Your answer must be every line of the data that contains "打造智能语料库".

[Source texts of formatted documents]
__________

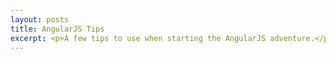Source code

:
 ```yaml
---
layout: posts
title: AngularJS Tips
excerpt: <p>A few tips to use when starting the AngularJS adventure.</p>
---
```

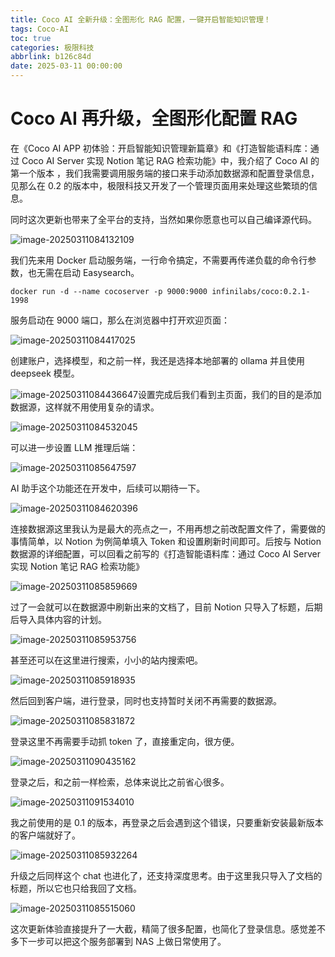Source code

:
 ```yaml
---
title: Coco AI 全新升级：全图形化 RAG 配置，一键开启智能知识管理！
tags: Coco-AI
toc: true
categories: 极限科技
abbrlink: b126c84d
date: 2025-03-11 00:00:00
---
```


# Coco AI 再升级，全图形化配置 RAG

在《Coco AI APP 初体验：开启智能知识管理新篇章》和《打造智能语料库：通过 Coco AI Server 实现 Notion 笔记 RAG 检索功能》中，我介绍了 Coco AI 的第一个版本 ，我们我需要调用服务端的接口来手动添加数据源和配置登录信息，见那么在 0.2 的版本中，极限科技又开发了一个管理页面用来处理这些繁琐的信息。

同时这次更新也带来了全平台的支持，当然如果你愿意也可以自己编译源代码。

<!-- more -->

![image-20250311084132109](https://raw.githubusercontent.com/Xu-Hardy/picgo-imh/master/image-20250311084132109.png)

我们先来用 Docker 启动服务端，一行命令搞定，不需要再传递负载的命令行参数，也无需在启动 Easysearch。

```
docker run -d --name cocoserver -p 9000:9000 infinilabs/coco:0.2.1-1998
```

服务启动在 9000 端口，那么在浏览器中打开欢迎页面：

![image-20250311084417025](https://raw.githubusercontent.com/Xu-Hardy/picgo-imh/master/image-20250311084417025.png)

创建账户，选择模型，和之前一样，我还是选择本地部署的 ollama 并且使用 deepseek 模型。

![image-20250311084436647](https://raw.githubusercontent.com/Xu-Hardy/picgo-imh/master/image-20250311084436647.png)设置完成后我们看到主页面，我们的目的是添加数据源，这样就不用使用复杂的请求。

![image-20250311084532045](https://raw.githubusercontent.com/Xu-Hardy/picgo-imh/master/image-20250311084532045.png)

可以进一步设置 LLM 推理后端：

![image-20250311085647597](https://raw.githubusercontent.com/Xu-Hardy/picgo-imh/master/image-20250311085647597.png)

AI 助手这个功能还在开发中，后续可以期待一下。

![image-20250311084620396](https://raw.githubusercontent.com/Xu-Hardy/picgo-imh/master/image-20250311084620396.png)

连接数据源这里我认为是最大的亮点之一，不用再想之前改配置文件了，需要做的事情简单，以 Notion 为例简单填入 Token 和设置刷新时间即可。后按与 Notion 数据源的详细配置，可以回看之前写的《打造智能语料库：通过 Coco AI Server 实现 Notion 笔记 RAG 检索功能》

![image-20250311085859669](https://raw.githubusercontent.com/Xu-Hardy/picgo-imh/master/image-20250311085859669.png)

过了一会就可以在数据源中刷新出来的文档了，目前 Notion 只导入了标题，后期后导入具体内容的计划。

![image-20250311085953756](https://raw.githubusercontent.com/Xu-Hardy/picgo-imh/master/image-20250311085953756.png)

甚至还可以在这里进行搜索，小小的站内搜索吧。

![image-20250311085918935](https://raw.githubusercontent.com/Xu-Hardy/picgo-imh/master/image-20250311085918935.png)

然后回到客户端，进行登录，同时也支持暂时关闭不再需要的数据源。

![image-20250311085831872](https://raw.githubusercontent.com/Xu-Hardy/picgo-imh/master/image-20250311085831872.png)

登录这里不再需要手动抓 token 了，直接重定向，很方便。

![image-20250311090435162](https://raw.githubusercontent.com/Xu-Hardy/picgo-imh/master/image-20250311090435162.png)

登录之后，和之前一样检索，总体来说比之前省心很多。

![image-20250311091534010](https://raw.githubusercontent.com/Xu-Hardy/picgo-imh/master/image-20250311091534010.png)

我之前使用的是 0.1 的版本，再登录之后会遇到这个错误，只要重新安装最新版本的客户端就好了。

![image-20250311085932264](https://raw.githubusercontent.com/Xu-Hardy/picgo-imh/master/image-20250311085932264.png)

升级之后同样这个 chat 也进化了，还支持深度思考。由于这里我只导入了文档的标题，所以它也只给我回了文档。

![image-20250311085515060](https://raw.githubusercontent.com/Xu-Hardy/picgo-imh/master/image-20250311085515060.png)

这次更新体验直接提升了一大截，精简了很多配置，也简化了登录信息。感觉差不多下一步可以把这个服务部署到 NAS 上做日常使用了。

__________

REPLY TO THE EXERCISE |
在《Coco AI APP 初体验：开启智能知识管理新篇章》和《打造智能语料库：通过 Coco AI Server 实现 Notion 笔记 RAG 检索功能》中，我介绍了 Coco AI 的第一个版本 ，我们我需要调用服务端的接口来手动添加数据源和配置登录信息，见那么在 0.2 的版本中，极限科技又开发了一个管理页面用来处理这些繁琐的信息。
连接数据源这里我认为是最大的亮点之一，不用再想之前改配置文件了，需要做的事情简单，以 Notion 为例简单填入 Token 和设置刷新时间即可。后按与 Notion 数据源的详细配置，可以回看之前写的《打造智能语料库：通过 Coco AI Server 实现 Notion 笔记 RAG 检索功能》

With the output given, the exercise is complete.